This car is Grandpa’s pride and joy, and it shows.  It’s immaculate–pristine, in fact–and yet he’s generous with it.  He belongs to the local Motor Club and is often called on to drive young brides and grooms through town on their wedding day—a common occurrence in the LDS community of St. George.  Last year he was asked to drive in the local Days of ’47 parade, which celebrates the arrival of the Mormon pioneers into the Salt Lake Valley.  Grandpa Arnie (who is not a Mormon himself) was asked to drive a man dressed in a nineteenth century suit and long beard at the head of the parade.  They were met with loud cheers and roaring applause through the town, so Arnie naturally thought, “Wow–they really like my car!”  He was driving pretty proud until a little later when he realized the sobering truth:  the crowd was actually cheering for his passenger, one well-costumed Brigham Young.  Arnie thought that was pretty funny.


Grandpa Ford (1)

Check out this bad boy.  The car’s nice, too.


Front Quarter2

Grandpa Driving

How many 87-year olds cruise around town in their souped up convertible and Ralph Lauren cap?  And just look at that silver swath of hair sticking out the bottom, refusing to be contained.  I have that to look forward to in my own husband (especially if the last few years are any indicator) and I can’t wait.  That’s a classy man’s crop of hair.

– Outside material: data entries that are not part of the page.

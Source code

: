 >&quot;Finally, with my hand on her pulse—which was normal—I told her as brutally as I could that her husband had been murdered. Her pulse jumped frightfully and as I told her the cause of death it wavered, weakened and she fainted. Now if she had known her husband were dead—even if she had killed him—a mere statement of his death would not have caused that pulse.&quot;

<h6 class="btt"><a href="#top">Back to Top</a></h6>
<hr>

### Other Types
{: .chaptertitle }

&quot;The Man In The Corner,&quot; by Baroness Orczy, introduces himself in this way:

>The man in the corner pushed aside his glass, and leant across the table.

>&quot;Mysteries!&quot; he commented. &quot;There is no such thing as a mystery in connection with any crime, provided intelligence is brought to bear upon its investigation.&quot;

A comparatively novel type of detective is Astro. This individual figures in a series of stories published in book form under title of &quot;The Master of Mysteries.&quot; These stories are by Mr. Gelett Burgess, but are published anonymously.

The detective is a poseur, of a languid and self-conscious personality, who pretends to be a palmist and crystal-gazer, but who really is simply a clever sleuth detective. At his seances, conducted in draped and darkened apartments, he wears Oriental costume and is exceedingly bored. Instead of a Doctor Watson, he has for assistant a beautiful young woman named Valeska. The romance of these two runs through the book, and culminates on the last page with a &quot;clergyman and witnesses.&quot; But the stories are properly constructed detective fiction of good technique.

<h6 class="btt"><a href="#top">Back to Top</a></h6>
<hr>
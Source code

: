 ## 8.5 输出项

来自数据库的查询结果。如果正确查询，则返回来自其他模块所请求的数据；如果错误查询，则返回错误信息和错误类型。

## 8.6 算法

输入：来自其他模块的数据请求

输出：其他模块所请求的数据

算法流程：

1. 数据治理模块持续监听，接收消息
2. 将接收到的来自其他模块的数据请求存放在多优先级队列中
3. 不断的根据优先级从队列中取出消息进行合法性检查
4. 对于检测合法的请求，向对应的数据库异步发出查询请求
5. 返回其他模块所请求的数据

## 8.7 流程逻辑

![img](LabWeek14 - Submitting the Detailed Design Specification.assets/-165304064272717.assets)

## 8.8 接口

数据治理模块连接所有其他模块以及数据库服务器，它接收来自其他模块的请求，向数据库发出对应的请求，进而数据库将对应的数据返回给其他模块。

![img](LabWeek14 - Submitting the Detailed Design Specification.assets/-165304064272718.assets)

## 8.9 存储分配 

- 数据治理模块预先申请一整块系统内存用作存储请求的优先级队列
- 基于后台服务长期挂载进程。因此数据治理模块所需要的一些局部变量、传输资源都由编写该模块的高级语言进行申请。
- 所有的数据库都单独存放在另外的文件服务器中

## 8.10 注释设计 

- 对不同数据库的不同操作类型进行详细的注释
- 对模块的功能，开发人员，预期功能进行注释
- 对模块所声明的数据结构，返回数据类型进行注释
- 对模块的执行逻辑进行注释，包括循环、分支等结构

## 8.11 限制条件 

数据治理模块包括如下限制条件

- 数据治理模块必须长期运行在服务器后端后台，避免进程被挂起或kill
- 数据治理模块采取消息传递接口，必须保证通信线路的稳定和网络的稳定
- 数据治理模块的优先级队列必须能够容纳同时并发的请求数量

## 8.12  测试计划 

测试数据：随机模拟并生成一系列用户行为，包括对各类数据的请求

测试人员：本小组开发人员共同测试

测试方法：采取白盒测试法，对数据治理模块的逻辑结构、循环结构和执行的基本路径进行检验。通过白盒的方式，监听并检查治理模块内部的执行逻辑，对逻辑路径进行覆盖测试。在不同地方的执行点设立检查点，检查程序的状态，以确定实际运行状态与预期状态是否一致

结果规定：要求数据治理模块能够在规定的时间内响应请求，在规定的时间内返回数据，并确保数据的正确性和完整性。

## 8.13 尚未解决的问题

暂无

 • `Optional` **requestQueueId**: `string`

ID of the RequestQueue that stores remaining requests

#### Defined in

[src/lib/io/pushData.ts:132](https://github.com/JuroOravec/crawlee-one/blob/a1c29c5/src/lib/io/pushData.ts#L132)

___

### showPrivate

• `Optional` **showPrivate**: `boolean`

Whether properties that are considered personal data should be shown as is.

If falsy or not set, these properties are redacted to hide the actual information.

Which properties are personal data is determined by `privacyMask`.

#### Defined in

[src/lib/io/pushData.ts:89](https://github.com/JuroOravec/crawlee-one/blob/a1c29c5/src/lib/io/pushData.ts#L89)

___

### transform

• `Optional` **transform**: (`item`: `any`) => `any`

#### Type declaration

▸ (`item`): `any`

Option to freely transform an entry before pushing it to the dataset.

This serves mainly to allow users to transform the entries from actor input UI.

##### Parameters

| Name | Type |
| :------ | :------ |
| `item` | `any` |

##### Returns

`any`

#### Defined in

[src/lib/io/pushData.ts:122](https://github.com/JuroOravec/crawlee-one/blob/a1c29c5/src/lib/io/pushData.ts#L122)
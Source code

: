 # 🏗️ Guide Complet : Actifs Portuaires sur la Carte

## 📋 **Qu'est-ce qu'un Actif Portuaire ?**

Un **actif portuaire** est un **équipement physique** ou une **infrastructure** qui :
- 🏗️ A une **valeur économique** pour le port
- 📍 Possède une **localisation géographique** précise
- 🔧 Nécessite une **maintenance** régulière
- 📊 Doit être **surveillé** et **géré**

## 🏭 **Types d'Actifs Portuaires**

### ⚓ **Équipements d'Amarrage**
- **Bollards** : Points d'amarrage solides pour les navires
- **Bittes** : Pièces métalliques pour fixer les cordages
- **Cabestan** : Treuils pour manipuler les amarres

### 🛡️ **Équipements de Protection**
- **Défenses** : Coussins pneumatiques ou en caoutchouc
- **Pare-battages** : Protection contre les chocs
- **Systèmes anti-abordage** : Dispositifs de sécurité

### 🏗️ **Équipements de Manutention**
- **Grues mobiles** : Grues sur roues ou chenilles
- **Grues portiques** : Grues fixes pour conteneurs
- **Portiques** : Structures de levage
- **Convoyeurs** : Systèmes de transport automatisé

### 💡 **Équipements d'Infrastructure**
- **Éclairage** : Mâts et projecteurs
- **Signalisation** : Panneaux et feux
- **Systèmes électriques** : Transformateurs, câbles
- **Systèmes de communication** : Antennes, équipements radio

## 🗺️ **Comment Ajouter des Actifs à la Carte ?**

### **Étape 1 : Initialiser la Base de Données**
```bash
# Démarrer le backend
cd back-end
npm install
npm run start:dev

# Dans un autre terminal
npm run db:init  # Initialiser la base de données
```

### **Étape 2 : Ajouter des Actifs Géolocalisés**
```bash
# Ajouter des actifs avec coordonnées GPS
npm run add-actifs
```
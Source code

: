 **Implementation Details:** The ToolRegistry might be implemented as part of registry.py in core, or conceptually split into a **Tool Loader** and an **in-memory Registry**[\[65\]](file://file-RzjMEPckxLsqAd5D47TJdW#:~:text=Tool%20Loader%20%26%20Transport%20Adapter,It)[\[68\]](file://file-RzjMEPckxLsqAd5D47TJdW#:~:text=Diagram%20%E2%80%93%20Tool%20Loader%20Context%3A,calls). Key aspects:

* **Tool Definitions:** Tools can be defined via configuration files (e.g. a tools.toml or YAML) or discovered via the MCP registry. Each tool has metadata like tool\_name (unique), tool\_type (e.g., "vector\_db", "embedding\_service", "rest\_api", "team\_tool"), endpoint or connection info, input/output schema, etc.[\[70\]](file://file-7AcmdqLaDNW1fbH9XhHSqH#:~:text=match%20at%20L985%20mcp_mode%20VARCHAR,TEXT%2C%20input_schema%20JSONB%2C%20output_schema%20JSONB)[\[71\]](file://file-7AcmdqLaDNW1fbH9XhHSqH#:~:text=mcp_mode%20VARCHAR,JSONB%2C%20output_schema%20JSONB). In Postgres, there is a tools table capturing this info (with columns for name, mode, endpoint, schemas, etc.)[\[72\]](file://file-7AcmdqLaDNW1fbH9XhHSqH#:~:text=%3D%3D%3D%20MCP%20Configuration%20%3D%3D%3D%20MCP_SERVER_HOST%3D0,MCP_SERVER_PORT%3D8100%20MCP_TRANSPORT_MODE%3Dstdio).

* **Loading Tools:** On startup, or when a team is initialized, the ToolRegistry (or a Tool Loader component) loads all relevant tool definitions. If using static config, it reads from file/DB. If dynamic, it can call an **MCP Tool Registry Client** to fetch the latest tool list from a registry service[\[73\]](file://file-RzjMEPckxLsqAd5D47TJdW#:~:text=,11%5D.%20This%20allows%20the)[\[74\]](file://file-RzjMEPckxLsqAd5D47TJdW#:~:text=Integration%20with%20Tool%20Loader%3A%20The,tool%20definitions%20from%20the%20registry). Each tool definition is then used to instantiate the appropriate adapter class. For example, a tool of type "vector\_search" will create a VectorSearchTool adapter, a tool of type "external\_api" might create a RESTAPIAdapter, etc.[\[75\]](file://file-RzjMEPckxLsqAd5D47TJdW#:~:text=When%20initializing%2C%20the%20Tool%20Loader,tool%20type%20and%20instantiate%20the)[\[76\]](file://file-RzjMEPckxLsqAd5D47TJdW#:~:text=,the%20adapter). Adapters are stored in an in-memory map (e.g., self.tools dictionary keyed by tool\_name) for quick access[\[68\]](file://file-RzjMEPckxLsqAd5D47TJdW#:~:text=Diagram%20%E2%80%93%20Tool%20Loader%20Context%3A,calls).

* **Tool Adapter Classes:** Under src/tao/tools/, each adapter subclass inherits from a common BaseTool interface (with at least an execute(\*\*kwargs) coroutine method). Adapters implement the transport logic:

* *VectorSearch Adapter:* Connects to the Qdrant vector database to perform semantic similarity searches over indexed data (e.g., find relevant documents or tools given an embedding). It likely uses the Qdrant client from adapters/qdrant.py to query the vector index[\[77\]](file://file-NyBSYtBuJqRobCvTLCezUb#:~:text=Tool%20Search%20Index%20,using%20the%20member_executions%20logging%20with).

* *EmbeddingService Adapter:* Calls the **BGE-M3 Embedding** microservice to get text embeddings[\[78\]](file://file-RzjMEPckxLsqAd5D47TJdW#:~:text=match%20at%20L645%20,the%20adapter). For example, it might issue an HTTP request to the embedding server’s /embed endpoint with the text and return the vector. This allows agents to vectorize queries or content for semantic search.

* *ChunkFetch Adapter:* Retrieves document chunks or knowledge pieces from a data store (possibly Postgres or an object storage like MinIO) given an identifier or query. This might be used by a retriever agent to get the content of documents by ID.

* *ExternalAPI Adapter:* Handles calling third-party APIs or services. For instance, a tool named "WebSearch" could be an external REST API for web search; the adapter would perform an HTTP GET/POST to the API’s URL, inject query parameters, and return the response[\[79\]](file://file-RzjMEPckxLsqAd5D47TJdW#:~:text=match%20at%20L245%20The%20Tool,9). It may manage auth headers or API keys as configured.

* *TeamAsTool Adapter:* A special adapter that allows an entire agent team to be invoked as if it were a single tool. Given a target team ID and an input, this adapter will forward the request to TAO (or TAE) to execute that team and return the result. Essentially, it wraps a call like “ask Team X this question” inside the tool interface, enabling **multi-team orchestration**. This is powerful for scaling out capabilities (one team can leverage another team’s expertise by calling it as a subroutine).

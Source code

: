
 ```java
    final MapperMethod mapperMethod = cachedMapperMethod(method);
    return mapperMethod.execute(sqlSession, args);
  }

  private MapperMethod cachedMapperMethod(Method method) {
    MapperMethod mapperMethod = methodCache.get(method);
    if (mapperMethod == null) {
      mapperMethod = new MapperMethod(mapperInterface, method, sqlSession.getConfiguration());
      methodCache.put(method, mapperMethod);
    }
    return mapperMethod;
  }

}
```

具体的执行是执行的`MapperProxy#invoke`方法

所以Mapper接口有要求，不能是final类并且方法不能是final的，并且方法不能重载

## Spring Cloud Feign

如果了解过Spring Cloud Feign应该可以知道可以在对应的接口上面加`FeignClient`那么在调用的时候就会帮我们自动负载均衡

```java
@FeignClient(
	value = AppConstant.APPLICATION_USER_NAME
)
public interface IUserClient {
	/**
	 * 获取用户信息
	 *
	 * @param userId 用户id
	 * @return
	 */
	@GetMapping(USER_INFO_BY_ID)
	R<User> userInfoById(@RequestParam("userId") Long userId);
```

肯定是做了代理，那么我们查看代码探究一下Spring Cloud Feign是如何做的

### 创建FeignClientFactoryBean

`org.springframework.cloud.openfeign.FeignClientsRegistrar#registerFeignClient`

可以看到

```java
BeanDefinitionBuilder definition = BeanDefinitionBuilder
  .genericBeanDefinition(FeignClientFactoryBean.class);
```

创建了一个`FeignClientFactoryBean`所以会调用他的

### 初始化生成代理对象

And Grandpa Arnie is a classy guy.  He is bright and energetic and warm and fun.  Being around him is a shot of pure joy, and I wish we got to do it more often.  Derrick was in heaven, spending three whole days with his childhood hero.  He may have gotten a bit carried away, however, when he sent me a text with the above photos, asking me if he could buy the car:

I want to buy Grandpa’s car.  I’m not kidding.

R u serious?

Yes.

I can’t tell if ur really serious.  Seriously, r u kidding?

No.

U seriously want to buy his car?

Yes.  Maybe.

How much is it?

[no reply]

How much is it?

[no reply]

Derrick?  U there??

[no reply]

The text thread ended there, but I suspect this conversation has not.  So if you see a silver fox in a windbreaker and sneakers cruising around Kennewick in a fully restored 1931 Ford Roadster, don’t be mistaken–it’s not Grandpa Arnie.  Just his protege of a grandson who, evidently, finally wore his wife down.

Do you have a cool grandpa?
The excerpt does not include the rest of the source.